__Work instructions__
From the line containing "- ziplist 曾被爆出构造漏洞（例如利用 prevlen 越界攻击）；" to the final line of the listing, restate each line word for word and add nothing.
⁂
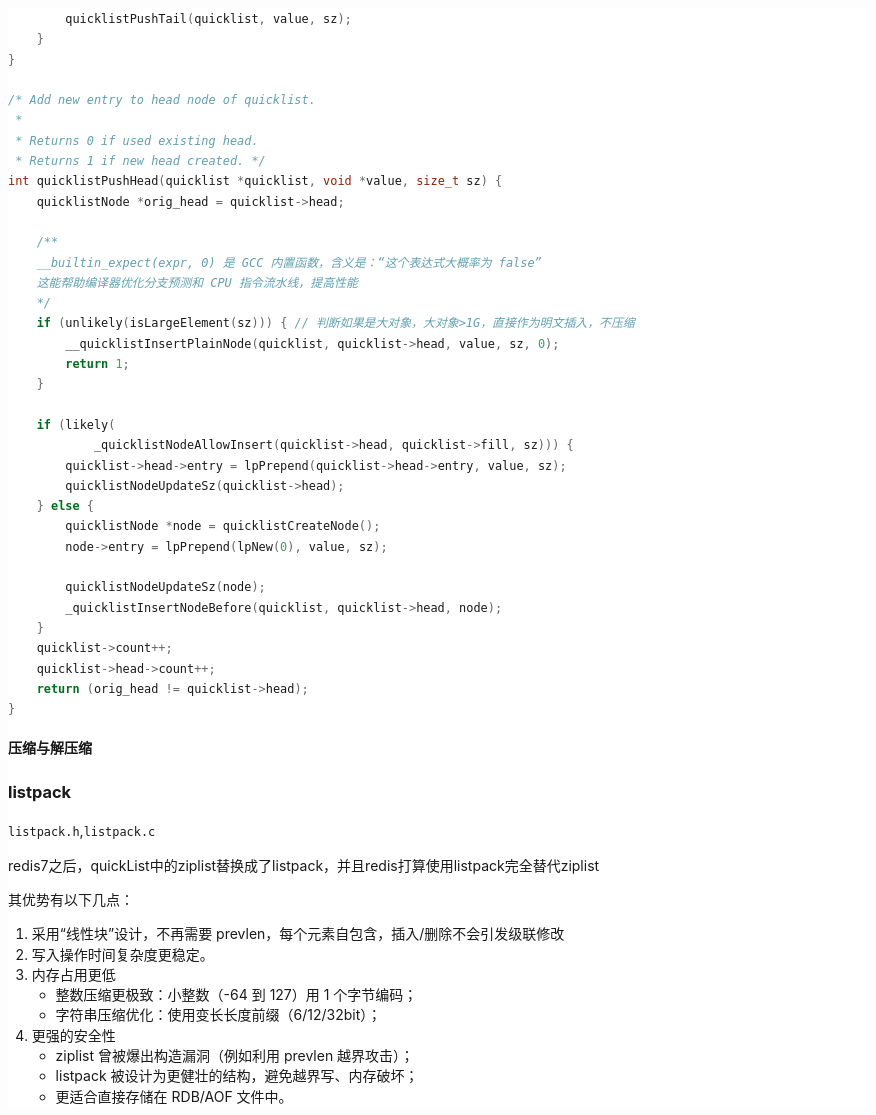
 ```c
        quicklistPushTail(quicklist, value, sz);
    }
}

/* Add new entry to head node of quicklist.
 *
 * Returns 0 if used existing head.
 * Returns 1 if new head created. */
int quicklistPushHead(quicklist *quicklist, void *value, size_t sz) {
    quicklistNode *orig_head = quicklist->head;
       
    /**
    __builtin_expect(expr, 0) 是 GCC 内置函数，含义是：“这个表达式大概率为 false”
    这能帮助编译器优化分支预测和 CPU 指令流水线，提高性能
    */   
    if (unlikely(isLargeElement(sz))) { // 判断如果是大对象，大对象>1G，直接作为明文插入，不压缩
        __quicklistInsertPlainNode(quicklist, quicklist->head, value, sz, 0);
        return 1;
    }

    if (likely(
            _quicklistNodeAllowInsert(quicklist->head, quicklist->fill, sz))) {
        quicklist->head->entry = lpPrepend(quicklist->head->entry, value, sz);
        quicklistNodeUpdateSz(quicklist->head);
    } else {
        quicklistNode *node = quicklistCreateNode();
        node->entry = lpPrepend(lpNew(0), value, sz);

        quicklistNodeUpdateSz(node);
        _quicklistInsertNodeBefore(quicklist, quicklist->head, node);
    }
    quicklist->count++;
    quicklist->head->count++;
    return (orig_head != quicklist->head);
}
```

#### 压缩与解压缩


### listpack

`listpack.h`,`listpack.c`

redis7之后，quickList中的ziplist替换成了listpack，并且redis打算使用listpack完全替代ziplist

其优势有以下几点：
1. 采用“线性块”设计，不再需要 prevlen，每个元素自包含，插入/删除不会引发级联修改
2. 写入操作时间复杂度更稳定。
3. 内存占用更低 
    - 整数压缩更极致：小整数（-64 到 127）用 1 个字节编码；
    - 字符串压缩优化：使用变长长度前缀（6/12/32bit）；
4. 更强的安全性
    - ziplist 曾被爆出构造漏洞（例如利用 prevlen 越界攻击）；
    - listpack 被设计为更健壮的结构，避免越界写、内存破坏；   
    - 更适合直接存储在 RDB/AOF 文件中。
⁂
__Solution to this task__
    - ziplist 曾被爆出构造漏洞（例如利用 prevlen 越界攻击）；
    - listpack 被设计为更健壮的结构，避免越界写、内存破坏；   
    - 更适合直接存储在 RDB/AOF 文件中。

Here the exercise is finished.